Currency overlay managers see mixed results
16 June 2008
Written by Sophie Baker
Currency Overlay funds had mixed results in the first quarter
of 2008, according to statistics released by BNY Mellon Asset Servicing.
During this period, excess returns ranged from 4.48 per cent to -2.38
per cent, with an overall median return of -0.01 per cent.
The statistics, released in BNY Mellon Asset Servicing’s latest
Currency Overlay Manager Profile Analysis, reveal that these
managers did add value over one and three year periods, and funds achieved
median excess returns of 0.40 per cent and 0.7 per cent per annum respectively.
Managers also added value over the longer term, and over five years to
31 March 2008, managers achieved an average outperformance of 0.21 per
cent per annum. Currency overlay managers saw even more success with a
median excess return of 0.30 per cent per annum over a ten-year period.
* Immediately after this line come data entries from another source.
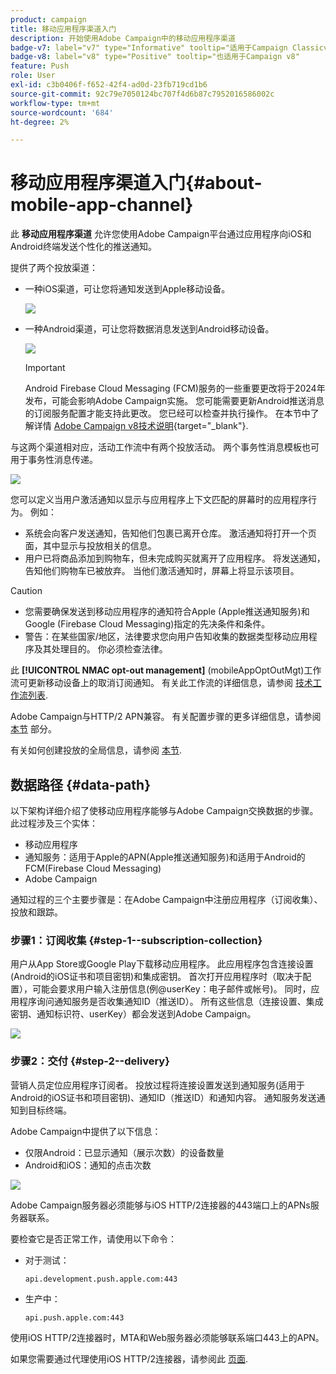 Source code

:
 ```yaml
---
product: campaign
title: 移动应用程序渠道入门
description: 开始使用Adobe Campaign中的移动应用程序渠道
badge-v7: label="v7" type="Informative" tooltip="适用于Campaign Classicv7"
badge-v8: label="v8" type="Positive" tooltip="也适用于Campaign v8"
feature: Push
role: User
exl-id: c3b0406f-f652-42f4-ad0d-23fb719cd1b6
source-git-commit: 92c79e7050124bc707f4d6b87c7952016586002c
workflow-type: tm+mt
source-wordcount: '684'
ht-degree: 2%

---
```


# 移动应用程序渠道入门{#about-mobile-app-channel}

此 **移动应用程序渠道** 允许您使用Adobe Campaign平台通过应用程序向iOS和Android终端发送个性化的推送通知。

提供了两个投放渠道：

* 一种iOS渠道，可让您将通知发送到Apple移动设备。

  ![](assets/nmac_intro_2.png)

* 一种Android渠道，可让您将数据消息发送到Android移动设备。

  ![](assets/nmac_intro_1.png)

  >[!IMPORTANT]
  >
  >Android Firebase Cloud Messaging (FCM)服务的一些重要更改将于2024年发布，可能会影响Adobe Campaign实施。 您可能需要更新Android推送消息的订阅服务配置才能支持此更改。 您已经可以检查并执行操作。 在本节中了解详情 [Adobe Campaign v8技术说明](https://experienceleague.adobe.com/docs/campaign/technotes-ac/tn-new/push-technote.html){target="_blank"}.

与这两个渠道相对应，活动工作流中有两个投放活动。 两个事务性消息模板也可用于事务性消息传递。

![](assets/nmac_intro_3.png)


您可以定义当用户激活通知以显示与应用程序上下文匹配的屏幕时的应用程序行为。 例如：

* 系统会向客户发送通知，告知他们包裹已离开仓库。 激活通知将打开一个页面，其中显示与投放相关的信息。
* 用户已将商品添加到购物车，但未完成购买就离开了应用程序。 将发送通知，告知他们购物车已被放弃。 当他们激活通知时，屏幕上将显示该项目。

>[!CAUTION]
>
>* 您需要确保发送到移动应用程序的通知符合Apple (Apple推送通知服务)和Google (Firebase Cloud Messaging)指定的先决条件和条件。
>* 警告：在某些国家/地区，法律要求您向用户告知收集的数据类型移动应用程序及其处理目的。 你必须检查法律。

此 **[!UICONTROL NMAC opt-out management]** (mobileAppOptOutMgt)工作流可更新移动设备上的取消订阅通知。 有关此工作流的详细信息，请参阅 [技术工作流列表](../../workflow/using/about-technical-workflows.md).

Adobe Campaign与HTTP/2 APN兼容。 有关配置步骤的更多详细信息，请参阅 [本节](configuring-the-mobile-application.md) 部分。

有关如何创建投放的全局信息，请参阅 [本节](steps-about-delivery-creation-steps.md).

## 数据路径 {#data-path}

以下架构详细介绍了使移动应用程序能够与Adobe Campaign交换数据的步骤。 此过程涉及三个实体：

* 移动应用程序
* 通知服务：适用于Apple的APN(Apple推送通知服务)和适用于Android的FCM(Firebase Cloud Messaging)
* Adobe Campaign

通知过程的三个主要步骤是：在Adobe Campaign中注册应用程序（订阅收集）、投放和跟踪。

### 步骤1：订阅收集 {#step-1--subscription-collection}

用户从App Store或Google Play下载移动应用程序。 此应用程序包含连接设置(Android的iOS证书和项目密钥)和集成密钥。 首次打开应用程序时（取决于配置），可能会要求用户输入注册信息(例@userKey：电子邮件或帐号)。 同时，应用程序询问通知服务是否收集通知ID（推送ID）。 所有这些信息（连接设置、集成密钥、通知标识符、userKey）都会发送到Adobe Campaign。

![](assets/nmac_register_view.png)

### 步骤2：交付 {#step-2--delivery}

营销人员定位应用程序订阅者。 投放过程将连接设置发送到通知服务(适用于Android的iOS证书和项目密钥)、通知ID（推送ID）和通知内容。 通知服务发送通知到目标终端。

Adobe Campaign中提供了以下信息：

* 仅限Android：已显示通知（展示次数）的设备数量
* Android和iOS：通知的点击次数

![](assets/nmac_delivery_view.png)

Adobe Campaign服务器必须能够与iOS HTTP/2连接器的443端口上的APNs服务器联系。

要检查它是否正常工作，请使用以下命令：

* 对于测试：

  ```
  api.development.push.apple.com:443
  ```

* 生产中：

  ```
  api.push.apple.com:443
  ```

使用iOS HTTP/2连接器时，MTA和Web服务器必须能够联系端口443上的APN。

如果您需要通过代理使用iOS HTTP/2连接器，请参阅此 [页面](../../installation/using/file-res-management.md#proxy-connection-configuration).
Funds are increasingly at risk from currency fluctuations due to rising
investment in overseas assets, and the use of currency overlay managers
allows pension schemes to hedge against these in exchange rates. The impact
of these fluctuations was, according to BNY Mellon, notably in quarter
one of 2008 when sterling fell against both the Euro and the Yen, by 8.5
per cent and 12.4 per cent respectively.
Commenting on the results, Nick Rogers, BNY Mellon Asset Servicing’s
senior technical specialist, said: “During the first quarter, Dynamic
managers were poor performers with a mean return of -0.5 per cent; however
this was offset by a strong performance from Technical managers. Euro
managers were predictably strong performers during Q1 2008, whilst overall
weakness was as a result of negative performances from UK, Japanese and
US currency managers.”
BNY Mellon Asset Servicing’s Currency Overlay Manager Profile
Analysis includes accounts from 17 separate asset managers with a
total asset value in excess of $89bn.